_WORK ORDER:_ Transcribe the records below exactly, leaving out any pictures.

--- WORKING DATA Enclosed Below ---

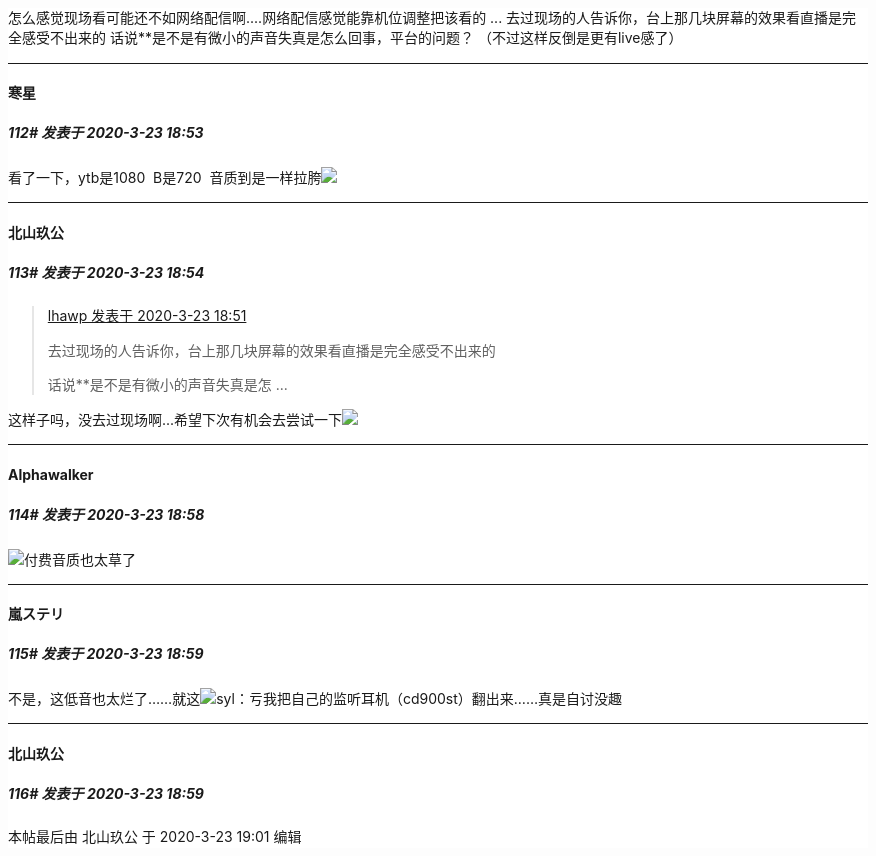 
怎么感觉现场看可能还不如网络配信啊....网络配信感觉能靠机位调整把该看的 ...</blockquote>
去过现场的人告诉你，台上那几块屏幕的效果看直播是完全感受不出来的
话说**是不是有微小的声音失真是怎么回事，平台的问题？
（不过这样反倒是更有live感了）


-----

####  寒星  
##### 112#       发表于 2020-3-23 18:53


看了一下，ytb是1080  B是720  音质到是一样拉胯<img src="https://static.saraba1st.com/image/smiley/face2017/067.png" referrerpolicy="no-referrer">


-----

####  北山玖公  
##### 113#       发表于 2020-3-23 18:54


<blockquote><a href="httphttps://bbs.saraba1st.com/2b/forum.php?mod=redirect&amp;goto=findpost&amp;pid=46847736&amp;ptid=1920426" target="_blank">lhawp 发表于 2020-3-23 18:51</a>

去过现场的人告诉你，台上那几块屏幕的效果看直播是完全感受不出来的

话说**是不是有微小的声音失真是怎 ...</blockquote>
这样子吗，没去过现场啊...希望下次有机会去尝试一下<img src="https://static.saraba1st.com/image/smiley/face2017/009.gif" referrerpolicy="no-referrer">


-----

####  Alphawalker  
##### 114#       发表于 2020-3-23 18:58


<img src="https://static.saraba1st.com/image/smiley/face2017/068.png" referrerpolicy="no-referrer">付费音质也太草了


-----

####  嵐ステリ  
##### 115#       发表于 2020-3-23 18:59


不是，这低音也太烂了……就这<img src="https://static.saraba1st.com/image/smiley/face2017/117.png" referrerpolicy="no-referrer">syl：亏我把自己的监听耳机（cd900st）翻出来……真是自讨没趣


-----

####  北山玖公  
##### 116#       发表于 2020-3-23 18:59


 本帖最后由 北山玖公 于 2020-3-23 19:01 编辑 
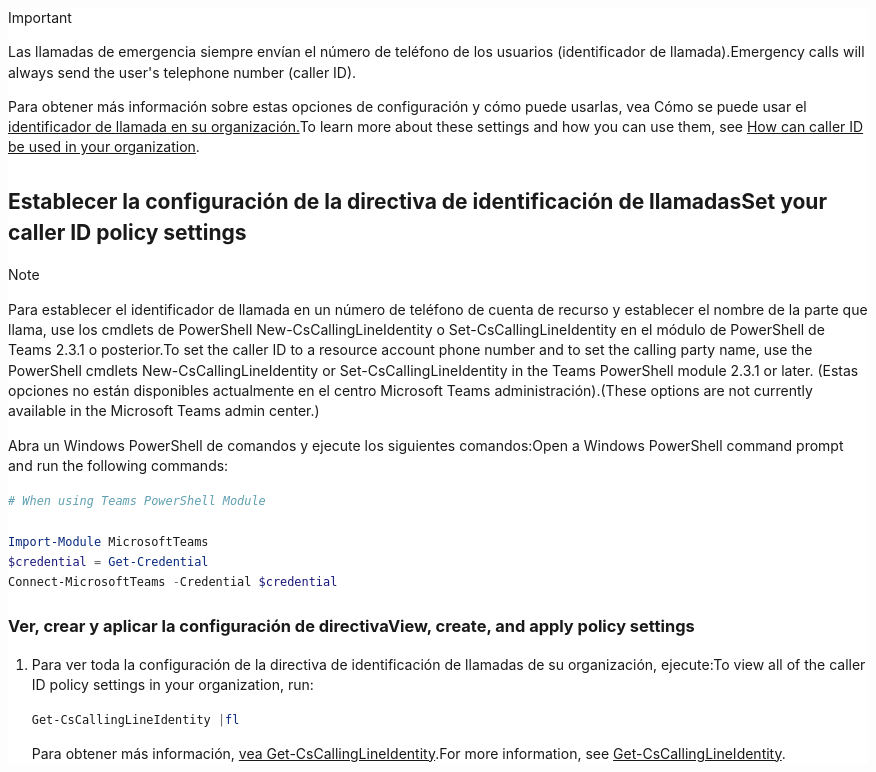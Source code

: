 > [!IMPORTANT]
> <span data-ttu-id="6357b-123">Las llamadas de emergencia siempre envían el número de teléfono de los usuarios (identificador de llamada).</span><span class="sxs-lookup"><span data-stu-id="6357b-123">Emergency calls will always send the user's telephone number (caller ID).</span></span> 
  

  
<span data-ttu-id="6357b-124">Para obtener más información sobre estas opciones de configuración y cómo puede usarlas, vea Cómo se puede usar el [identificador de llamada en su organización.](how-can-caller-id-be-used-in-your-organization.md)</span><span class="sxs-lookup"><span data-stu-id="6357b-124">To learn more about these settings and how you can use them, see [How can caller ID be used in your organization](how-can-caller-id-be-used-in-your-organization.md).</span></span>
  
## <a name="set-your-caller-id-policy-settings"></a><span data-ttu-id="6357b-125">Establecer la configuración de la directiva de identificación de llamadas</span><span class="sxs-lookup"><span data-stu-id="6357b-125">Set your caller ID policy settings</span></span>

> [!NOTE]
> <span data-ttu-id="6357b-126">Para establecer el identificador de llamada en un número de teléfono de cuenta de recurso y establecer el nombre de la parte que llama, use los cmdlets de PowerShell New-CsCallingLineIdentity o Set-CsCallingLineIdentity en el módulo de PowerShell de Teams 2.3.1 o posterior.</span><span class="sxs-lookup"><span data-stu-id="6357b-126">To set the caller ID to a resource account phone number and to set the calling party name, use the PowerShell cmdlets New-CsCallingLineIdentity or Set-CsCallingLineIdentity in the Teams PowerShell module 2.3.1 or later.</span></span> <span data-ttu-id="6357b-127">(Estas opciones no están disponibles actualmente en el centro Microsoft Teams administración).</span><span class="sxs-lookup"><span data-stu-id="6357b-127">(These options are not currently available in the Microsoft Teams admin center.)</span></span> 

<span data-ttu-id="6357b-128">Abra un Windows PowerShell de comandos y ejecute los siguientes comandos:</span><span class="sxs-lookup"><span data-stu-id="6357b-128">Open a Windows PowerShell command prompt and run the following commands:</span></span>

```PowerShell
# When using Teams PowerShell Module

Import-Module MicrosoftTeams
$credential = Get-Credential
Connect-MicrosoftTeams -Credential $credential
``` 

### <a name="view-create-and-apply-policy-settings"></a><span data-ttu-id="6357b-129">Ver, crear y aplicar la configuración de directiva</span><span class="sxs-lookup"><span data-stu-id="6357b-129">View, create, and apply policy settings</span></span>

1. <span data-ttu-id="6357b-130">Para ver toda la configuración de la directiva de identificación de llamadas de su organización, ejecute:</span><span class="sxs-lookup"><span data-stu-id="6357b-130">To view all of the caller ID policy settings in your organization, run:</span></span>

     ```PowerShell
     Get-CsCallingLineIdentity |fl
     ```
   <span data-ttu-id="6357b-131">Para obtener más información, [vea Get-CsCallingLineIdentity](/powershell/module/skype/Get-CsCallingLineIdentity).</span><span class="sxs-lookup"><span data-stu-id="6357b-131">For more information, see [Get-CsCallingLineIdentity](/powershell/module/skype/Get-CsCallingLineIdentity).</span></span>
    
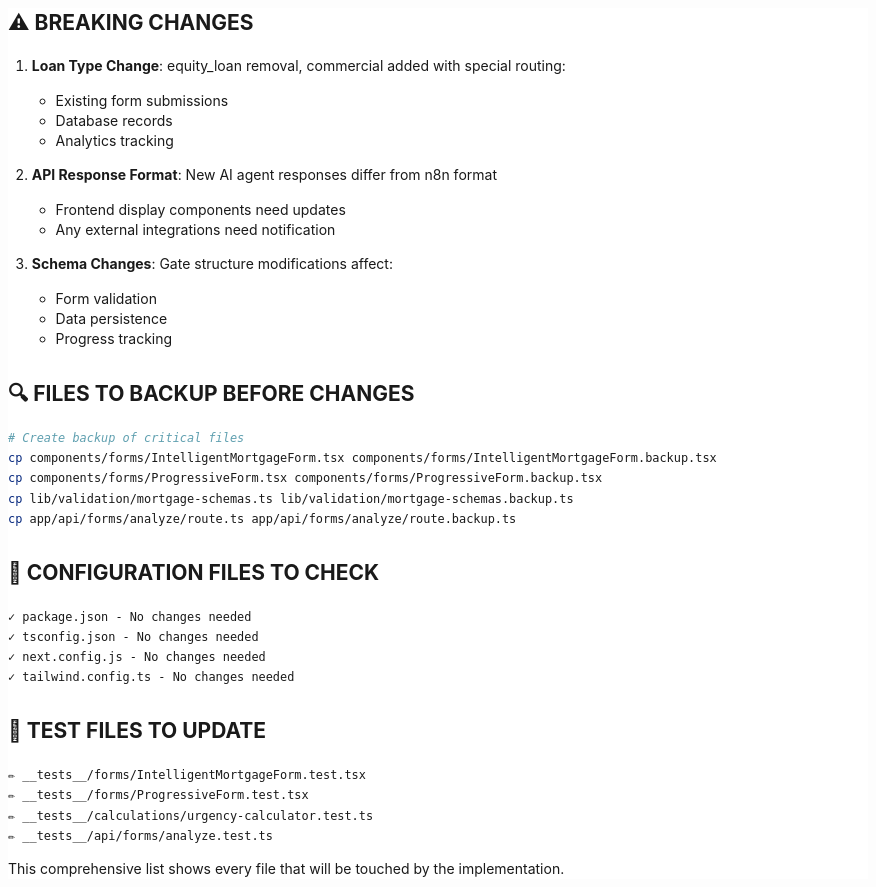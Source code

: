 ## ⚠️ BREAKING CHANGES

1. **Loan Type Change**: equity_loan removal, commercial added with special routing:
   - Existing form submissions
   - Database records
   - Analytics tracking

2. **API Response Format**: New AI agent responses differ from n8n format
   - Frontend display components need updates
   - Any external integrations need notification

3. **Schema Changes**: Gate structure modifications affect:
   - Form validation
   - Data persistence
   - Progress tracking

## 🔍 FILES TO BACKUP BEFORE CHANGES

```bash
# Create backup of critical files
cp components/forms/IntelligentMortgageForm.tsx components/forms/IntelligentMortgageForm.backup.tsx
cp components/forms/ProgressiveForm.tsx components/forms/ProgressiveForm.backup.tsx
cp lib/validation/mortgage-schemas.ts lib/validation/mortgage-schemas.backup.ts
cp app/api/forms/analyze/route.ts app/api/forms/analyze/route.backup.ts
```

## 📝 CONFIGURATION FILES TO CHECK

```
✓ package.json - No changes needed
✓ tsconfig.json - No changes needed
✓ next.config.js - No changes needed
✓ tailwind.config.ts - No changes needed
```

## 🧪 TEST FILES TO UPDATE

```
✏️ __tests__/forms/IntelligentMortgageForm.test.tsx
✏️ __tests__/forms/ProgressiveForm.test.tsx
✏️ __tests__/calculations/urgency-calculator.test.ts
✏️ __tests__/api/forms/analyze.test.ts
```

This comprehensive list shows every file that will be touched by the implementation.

--- End of Enclosed WORKING DATA ---

_OUTPUT FOR THIS TASK:_
怎么感觉现场看可能还不如网络配信啊....网络配信感觉能靠机位调整把该看的 ...</blockquote>
去过现场的人告诉你，台上那几块屏幕的效果看直播是完全感受不出来的
话说**是不是有微小的声音失真是怎么回事，平台的问题？
（不过这样反倒是更有live感了）


-----

####  寒星  
##### 112#       发表于 2020-3-23 18:53


看了一下，ytb是1080  B是720  音质到是一样拉胯<img src="https://static.saraba1st.com/image/smiley/face2017/067.png" referrerpolicy="no-referrer">


-----

####  北山玖公  
##### 113#       发表于 2020-3-23 18:54


<blockquote><a href="httphttps://bbs.saraba1st.com/2b/forum.php?mod=redirect&amp;goto=findpost&amp;pid=46847736&amp;ptid=1920426" target="_blank">lhawp 发表于 2020-3-23 18:51</a>

去过现场的人告诉你，台上那几块屏幕的效果看直播是完全感受不出来的

话说**是不是有微小的声音失真是怎 ...</blockquote>
这样子吗，没去过现场啊...希望下次有机会去尝试一下<img src="https://static.saraba1st.com/image/smiley/face2017/009.gif" referrerpolicy="no-referrer">


-----

####  Alphawalker  
##### 114#       发表于 2020-3-23 18:58


<img src="https://static.saraba1st.com/image/smiley/face2017/068.png" referrerpolicy="no-referrer">付费音质也太草了


-----

####  嵐ステリ  
##### 115#       发表于 2020-3-23 18:59


不是，这低音也太烂了……就这<img src="https://static.saraba1st.com/image/smiley/face2017/117.png" referrerpolicy="no-referrer">syl：亏我把自己的监听耳机（cd900st）翻出来……真是自讨没趣


-----

####  北山玖公  
##### 116#       发表于 2020-3-23 18:59


 本帖最后由 北山玖公 于 2020-3-23 19:01 编辑 
Source code

: > [!IMPORTANT]
> <span data-ttu-id="6357b-123">Las llamadas de emergencia siempre envían el número de teléfono de los usuarios (identificador de llamada).</span><span class="sxs-lookup"><span data-stu-id="6357b-123">Emergency calls will always send the user's telephone number (caller ID).</span></span> 
  

  
<span data-ttu-id="6357b-124">Para obtener más información sobre estas opciones de configuración y cómo puede usarlas, vea Cómo se puede usar el [identificador de llamada en su organización.](how-can-caller-id-be-used-in-your-organization.md)</span><span class="sxs-lookup"><span data-stu-id="6357b-124">To learn more about these settings and how you can use them, see [How can caller ID be used in your organization](how-can-caller-id-be-used-in-your-organization.md).</span></span>
  
## <a name="set-your-caller-id-policy-settings"></a><span data-ttu-id="6357b-125">Establecer la configuración de la directiva de identificación de llamadas</span><span class="sxs-lookup"><span data-stu-id="6357b-125">Set your caller ID policy settings</span></span>

> [!NOTE]
> <span data-ttu-id="6357b-126">Para establecer el identificador de llamada en un número de teléfono de cuenta de recurso y establecer el nombre de la parte que llama, use los cmdlets de PowerShell New-CsCallingLineIdentity o Set-CsCallingLineIdentity en el módulo de PowerShell de Teams 2.3.1 o posterior.</span><span class="sxs-lookup"><span data-stu-id="6357b-126">To set the caller ID to a resource account phone number and to set the calling party name, use the PowerShell cmdlets New-CsCallingLineIdentity or Set-CsCallingLineIdentity in the Teams PowerShell module 2.3.1 or later.</span></span> <span data-ttu-id="6357b-127">(Estas opciones no están disponibles actualmente en el centro Microsoft Teams administración).</span><span class="sxs-lookup"><span data-stu-id="6357b-127">(These options are not currently available in the Microsoft Teams admin center.)</span></span> 

<span data-ttu-id="6357b-128">Abra un Windows PowerShell de comandos y ejecute los siguientes comandos:</span><span class="sxs-lookup"><span data-stu-id="6357b-128">Open a Windows PowerShell command prompt and run the following commands:</span></span>

```PowerShell
# When using Teams PowerShell Module

Import-Module MicrosoftTeams
$credential = Get-Credential
Connect-MicrosoftTeams -Credential $credential
``` 

### <a name="view-create-and-apply-policy-settings"></a><span data-ttu-id="6357b-129">Ver, crear y aplicar la configuración de directiva</span><span class="sxs-lookup"><span data-stu-id="6357b-129">View, create, and apply policy settings</span></span>

1. <span data-ttu-id="6357b-130">Para ver toda la configuración de la directiva de identificación de llamadas de su organización, ejecute:</span><span class="sxs-lookup"><span data-stu-id="6357b-130">To view all of the caller ID policy settings in your organization, run:</span></span>

     ```PowerShell
     Get-CsCallingLineIdentity |fl
     ```
   <span data-ttu-id="6357b-131">Para obtener más información, [vea Get-CsCallingLineIdentity](/powershell/module/skype/Get-CsCallingLineIdentity).</span><span class="sxs-lookup"><span data-stu-id="6357b-131">For more information, see [Get-CsCallingLineIdentity](/powershell/module/skype/Get-CsCallingLineIdentity).</span></span>
    
Source code

: ## ⚠️ BREAKING CHANGES

1. **Loan Type Change**: equity_loan removal, commercial added with special routing:
   - Existing form submissions
   - Database records
   - Analytics tracking

2. **API Response Format**: New AI agent responses differ from n8n format
   - Frontend display components need updates
   - Any external integrations need notification

3. **Schema Changes**: Gate structure modifications affect:
   - Form validation
   - Data persistence
   - Progress tracking

## 🔍 FILES TO BACKUP BEFORE CHANGES

```bash
# Create backup of critical files
cp components/forms/IntelligentMortgageForm.tsx components/forms/IntelligentMortgageForm.backup.tsx
cp components/forms/ProgressiveForm.tsx components/forms/ProgressiveForm.backup.tsx
cp lib/validation/mortgage-schemas.ts lib/validation/mortgage-schemas.backup.ts
cp app/api/forms/analyze/route.ts app/api/forms/analyze/route.backup.ts
```

## 📝 CONFIGURATION FILES TO CHECK

```
✓ package.json - No changes needed
✓ tsconfig.json - No changes needed
✓ next.config.js - No changes needed
✓ tailwind.config.ts - No changes needed
```

## 🧪 TEST FILES TO UPDATE

```
✏️ __tests__/forms/IntelligentMortgageForm.test.tsx
✏️ __tests__/forms/ProgressiveForm.test.tsx
✏️ __tests__/calculations/urgency-calculator.test.ts
✏️ __tests__/api/forms/analyze.test.ts
```

This comprehensive list shows every file that will be touched by the implementation.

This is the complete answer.